──────── SUPPLIED MATERIAL ────────

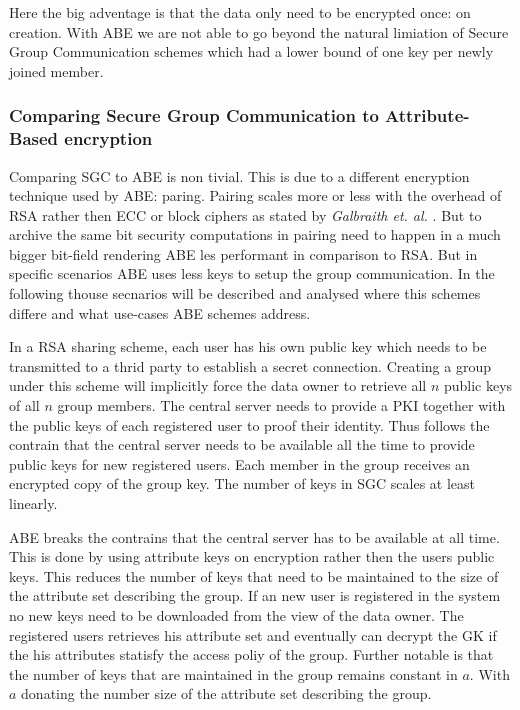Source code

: Here the big adventage is that the data only need to be encrypted once: on creation. With \ac{ABE} we are not able to go beyond the natural limiation of Secure Group Communication schemes which had a lower bound of one key per newly joined member.  

\subsubsection{Comparing Secure Group Communication to Attribute-Based encryption}
Comparing \ac{SGC} to \ac{ABE} is non tivial. This is due to a different encryption technique used by \ac{ABE}: paring. Pairing scales more or less with the overhead of \ac{RSA} rather then \ac{ECC} or block ciphers as stated by \textit{Galbraith et. al.} \cite{galbraith2008pairings}. But to archive the same bit security computations in pairing need to happen in a much bigger bit-field rendering \ac{ABE} les performant in comparison to \ac{RSA}. But in specific scenarios \ac{ABE} uses less keys to setup the group communication. In the following thouse secnarios will be described and analysed where this schemes differe and what use-cases \ac{ABE} schemes address.

In a \ac{RSA} sharing scheme, each user has his own public key which needs to be transmitted to a thrid party to establish a secret connection. Creating a group under this scheme will implicitly force the data owner to retrieve all $n$ public keys of all $n$ group members. The central server needs to provide a \ac{PKI} together with the public keys of each registered user to proof their identity. Thus follows the contrain that the central server needs to be available all the time to provide public keys for new registered users. Each member in the group receives an encrypted copy of the group key. The number of keys in \ac{SGC} scales at least linearly. 

\ac{ABE} breaks the contrains that the central server has to be available at all time. This is done by using attribute keys on encryption rather then the users public keys. This reduces the number of keys that need to be maintained to the size of the attribute set describing the group. If an new user is registered in the system no new keys need to be downloaded from the view of the data owner. The registered users retrieves his attribute set and eventually can decrypt the \ac{GK} if the his attributes statisfy the access poliy of the group. Further notable is that the number of keys that are maintained in the group remains constant in $a$. With $a$ donating the number size of the attribute set describing the group.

────────

* WHAT IS BEING ASKED: A faithful, complete copy of the entries is required, without the pictures.

* RESULT OF THE EXERCISE:
Source code

: Here the big adventage is that the data only need to be encrypted once: on creation. With \ac{ABE} we are not able to go beyond the natural limiation of Secure Group Communication schemes which had a lower bound of one key per newly joined member.  

\subsubsection{Comparing Secure Group Communication to Attribute-Based encryption}
Comparing \ac{SGC} to \ac{ABE} is non tivial. This is due to a different encryption technique used by \ac{ABE}: paring. Pairing scales more or less with the overhead of \ac{RSA} rather then \ac{ECC} or block ciphers as stated by \textit{Galbraith et. al.} \cite{galbraith2008pairings}. But to archive the same bit security computations in pairing need to happen in a much bigger bit-field rendering \ac{ABE} les performant in comparison to \ac{RSA}. But in specific scenarios \ac{ABE} uses less keys to setup the group communication. In the following thouse secnarios will be described and analysed where this schemes differe and what use-cases \ac{ABE} schemes address.

In a \ac{RSA} sharing scheme, each user has his own public key which needs to be transmitted to a thrid party to establish a secret connection. Creating a group under this scheme will implicitly force the data owner to retrieve all $n$ public keys of all $n$ group members. The central server needs to provide a \ac{PKI} together with the public keys of each registered user to proof their identity. Thus follows the contrain that the central server needs to be available all the time to provide public keys for new registered users. Each member in the group receives an encrypted copy of the group key. The number of keys in \ac{SGC} scales at least linearly. 

\ac{ABE} breaks the contrains that the central server has to be available at all time. This is done by using attribute keys on encryption rather then the users public keys. This reduces the number of keys that need to be maintained to the size of the attribute set describing the group. If an new user is registered in the system no new keys need to be downloaded from the view of the data owner. The registered users retrieves his attribute set and eventually can decrypt the \ac{GK} if the his attributes statisfy the access poliy of the group. Further notable is that the number of keys that are maintained in the group remains constant in $a$. With $a$ donating the number size of the attribute set describing the group.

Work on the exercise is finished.